About this task: Count every line in the data below where "slut" occurs, then state that number and nothing more.
Segment Start: Supplied entries
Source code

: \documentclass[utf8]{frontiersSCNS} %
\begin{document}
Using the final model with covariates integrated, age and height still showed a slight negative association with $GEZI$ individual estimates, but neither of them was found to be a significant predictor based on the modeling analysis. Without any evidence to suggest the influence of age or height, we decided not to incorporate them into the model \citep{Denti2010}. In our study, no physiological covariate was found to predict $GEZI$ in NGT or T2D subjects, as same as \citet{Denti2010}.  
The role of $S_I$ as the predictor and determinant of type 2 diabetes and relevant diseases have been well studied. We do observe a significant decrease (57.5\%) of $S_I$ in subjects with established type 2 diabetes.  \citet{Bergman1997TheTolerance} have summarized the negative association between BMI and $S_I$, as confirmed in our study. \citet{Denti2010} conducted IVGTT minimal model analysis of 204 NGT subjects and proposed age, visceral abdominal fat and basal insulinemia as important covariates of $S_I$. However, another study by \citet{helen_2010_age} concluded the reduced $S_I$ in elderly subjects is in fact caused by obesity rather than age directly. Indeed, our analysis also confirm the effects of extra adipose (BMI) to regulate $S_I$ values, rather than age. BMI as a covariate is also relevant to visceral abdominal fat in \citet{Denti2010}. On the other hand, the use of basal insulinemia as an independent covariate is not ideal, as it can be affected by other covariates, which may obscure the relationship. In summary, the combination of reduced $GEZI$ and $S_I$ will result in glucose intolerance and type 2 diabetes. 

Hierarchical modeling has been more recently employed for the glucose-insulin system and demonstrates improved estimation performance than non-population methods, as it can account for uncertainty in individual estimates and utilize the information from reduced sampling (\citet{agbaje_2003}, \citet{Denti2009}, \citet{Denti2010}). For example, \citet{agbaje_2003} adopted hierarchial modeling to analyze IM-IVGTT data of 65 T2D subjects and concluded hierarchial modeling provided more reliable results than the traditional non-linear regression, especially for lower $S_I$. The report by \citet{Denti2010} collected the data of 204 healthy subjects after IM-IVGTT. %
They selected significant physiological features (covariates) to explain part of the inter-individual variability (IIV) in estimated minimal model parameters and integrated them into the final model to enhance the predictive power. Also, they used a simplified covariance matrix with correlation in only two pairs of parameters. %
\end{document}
Segment End: Supplied entries
Segment Start: Supplied entries
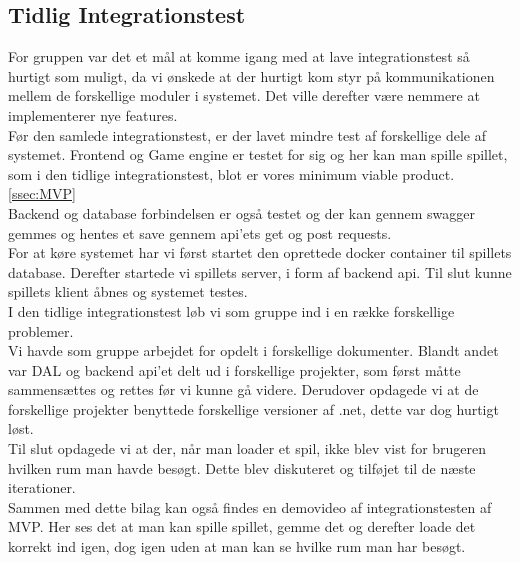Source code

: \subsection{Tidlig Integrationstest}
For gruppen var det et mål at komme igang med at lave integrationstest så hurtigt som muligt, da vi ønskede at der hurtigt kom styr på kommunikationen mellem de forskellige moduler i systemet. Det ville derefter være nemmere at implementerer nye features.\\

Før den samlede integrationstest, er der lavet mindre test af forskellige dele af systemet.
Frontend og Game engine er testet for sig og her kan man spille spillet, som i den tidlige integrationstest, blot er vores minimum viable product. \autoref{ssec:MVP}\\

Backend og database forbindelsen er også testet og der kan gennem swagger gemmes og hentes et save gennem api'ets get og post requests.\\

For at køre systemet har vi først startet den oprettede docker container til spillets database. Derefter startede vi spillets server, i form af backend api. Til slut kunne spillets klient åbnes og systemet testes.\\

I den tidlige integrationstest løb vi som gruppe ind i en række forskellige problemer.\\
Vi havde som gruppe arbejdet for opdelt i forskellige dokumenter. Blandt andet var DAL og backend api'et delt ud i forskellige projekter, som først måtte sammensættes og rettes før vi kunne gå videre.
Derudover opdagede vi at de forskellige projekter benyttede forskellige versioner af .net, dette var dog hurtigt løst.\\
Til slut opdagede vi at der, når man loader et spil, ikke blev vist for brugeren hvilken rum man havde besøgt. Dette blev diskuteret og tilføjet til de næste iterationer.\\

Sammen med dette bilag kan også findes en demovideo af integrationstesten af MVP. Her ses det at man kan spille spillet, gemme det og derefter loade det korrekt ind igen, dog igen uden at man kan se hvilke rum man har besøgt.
Segment End: Supplied entries
Segment Start: Supplied entries
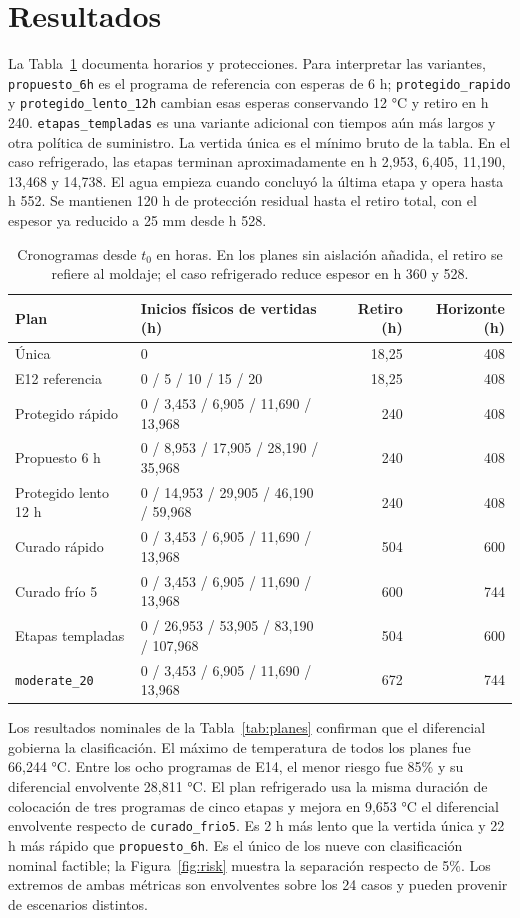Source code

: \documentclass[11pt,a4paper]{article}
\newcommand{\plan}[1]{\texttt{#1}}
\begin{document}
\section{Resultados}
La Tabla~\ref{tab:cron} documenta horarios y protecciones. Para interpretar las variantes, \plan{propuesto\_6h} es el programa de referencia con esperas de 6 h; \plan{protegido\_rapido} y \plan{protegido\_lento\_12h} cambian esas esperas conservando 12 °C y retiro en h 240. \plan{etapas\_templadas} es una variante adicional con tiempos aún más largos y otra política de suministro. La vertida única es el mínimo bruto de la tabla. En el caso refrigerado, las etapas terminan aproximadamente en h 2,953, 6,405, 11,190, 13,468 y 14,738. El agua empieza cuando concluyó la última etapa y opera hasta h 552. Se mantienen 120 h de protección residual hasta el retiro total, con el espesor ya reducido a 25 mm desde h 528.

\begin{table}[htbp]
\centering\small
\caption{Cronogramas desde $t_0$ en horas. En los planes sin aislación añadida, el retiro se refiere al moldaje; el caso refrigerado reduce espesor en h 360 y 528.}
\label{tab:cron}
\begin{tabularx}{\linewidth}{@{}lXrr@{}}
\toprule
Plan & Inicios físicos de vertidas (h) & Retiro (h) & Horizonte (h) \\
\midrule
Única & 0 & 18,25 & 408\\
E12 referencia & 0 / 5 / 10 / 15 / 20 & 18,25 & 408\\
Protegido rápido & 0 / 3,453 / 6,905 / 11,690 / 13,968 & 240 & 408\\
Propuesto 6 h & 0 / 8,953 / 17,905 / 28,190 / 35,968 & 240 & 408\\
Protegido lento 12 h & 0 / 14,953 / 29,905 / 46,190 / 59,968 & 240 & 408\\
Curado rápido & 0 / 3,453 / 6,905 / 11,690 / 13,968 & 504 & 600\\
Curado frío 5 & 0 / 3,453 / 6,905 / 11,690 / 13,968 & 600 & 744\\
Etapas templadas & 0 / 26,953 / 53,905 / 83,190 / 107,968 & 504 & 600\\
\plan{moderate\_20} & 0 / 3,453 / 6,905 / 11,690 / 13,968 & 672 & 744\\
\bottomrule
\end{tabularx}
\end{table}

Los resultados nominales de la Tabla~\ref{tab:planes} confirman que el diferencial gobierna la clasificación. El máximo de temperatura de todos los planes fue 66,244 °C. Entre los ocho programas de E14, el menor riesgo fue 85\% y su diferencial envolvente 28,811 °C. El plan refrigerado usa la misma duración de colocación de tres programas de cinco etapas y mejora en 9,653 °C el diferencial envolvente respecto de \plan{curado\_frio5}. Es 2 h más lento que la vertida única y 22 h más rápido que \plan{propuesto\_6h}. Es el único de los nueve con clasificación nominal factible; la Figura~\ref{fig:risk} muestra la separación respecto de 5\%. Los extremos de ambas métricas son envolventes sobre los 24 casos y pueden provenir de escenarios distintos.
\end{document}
Segment End: Supplied entries
Output below: 2